Stored data
========

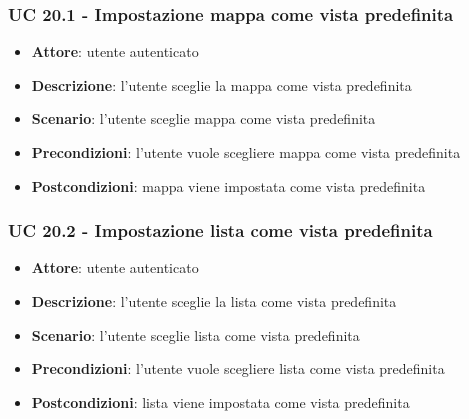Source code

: \subsubsection{UC 20.1 - Impostazione mappa come vista predefinita}
\begin{itemize}
    \item \textbf{Attore}: utente autenticato
    \item \textbf{Descrizione}: l’utente sceglie la mappa come vista predefinita
    \item \textbf{Scenario}: l’utente sceglie mappa come vista predefinita
    \item \textbf{Precondizioni}: l’utente vuole scegliere mappa come vista predefinita
    \item \textbf{Postcondizioni}: mappa viene impostata come vista predefinita
\end{itemize}

\subsubsection{UC 20.2 - Impostazione lista come vista predefinita}
\begin{itemize}
    \item \textbf{Attore}: utente autenticato
    \item \textbf{Descrizione}: l’utente sceglie la lista come vista predefinita
    \item \textbf{Scenario}: l’utente sceglie lista come vista predefinita
    \item \textbf{Precondizioni}: l’utente vuole scegliere lista come vista predefinita
    \item \textbf{Postcondizioni}: lista viene impostata come vista predefinita
\end{itemize}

========

● **INSTRUCTIONS FOR THE TASK**: Give the data again exactly as written, with all pictures left out.

● **WRITTEN RESPONSE**:
Source code

: \subsubsection{UC 20.1 - Impostazione mappa come vista predefinita}
\begin{itemize}
    \item \textbf{Attore}: utente autenticato
    \item \textbf{Descrizione}: l’utente sceglie la mappa come vista predefinita
    \item \textbf{Scenario}: l’utente sceglie mappa come vista predefinita
    \item \textbf{Precondizioni}: l’utente vuole scegliere mappa come vista predefinita
    \item \textbf{Postcondizioni}: mappa viene impostata come vista predefinita
\end{itemize}

\subsubsection{UC 20.2 - Impostazione lista come vista predefinita}
\begin{itemize}
    \item \textbf{Attore}: utente autenticato
    \item \textbf{Descrizione}: l’utente sceglie la lista come vista predefinita
    \item \textbf{Scenario}: l’utente sceglie lista come vista predefinita
    \item \textbf{Precondizioni}: l’utente vuole scegliere lista come vista predefinita
    \item \textbf{Postcondizioni}: lista viene impostata come vista predefinita
\end{itemize}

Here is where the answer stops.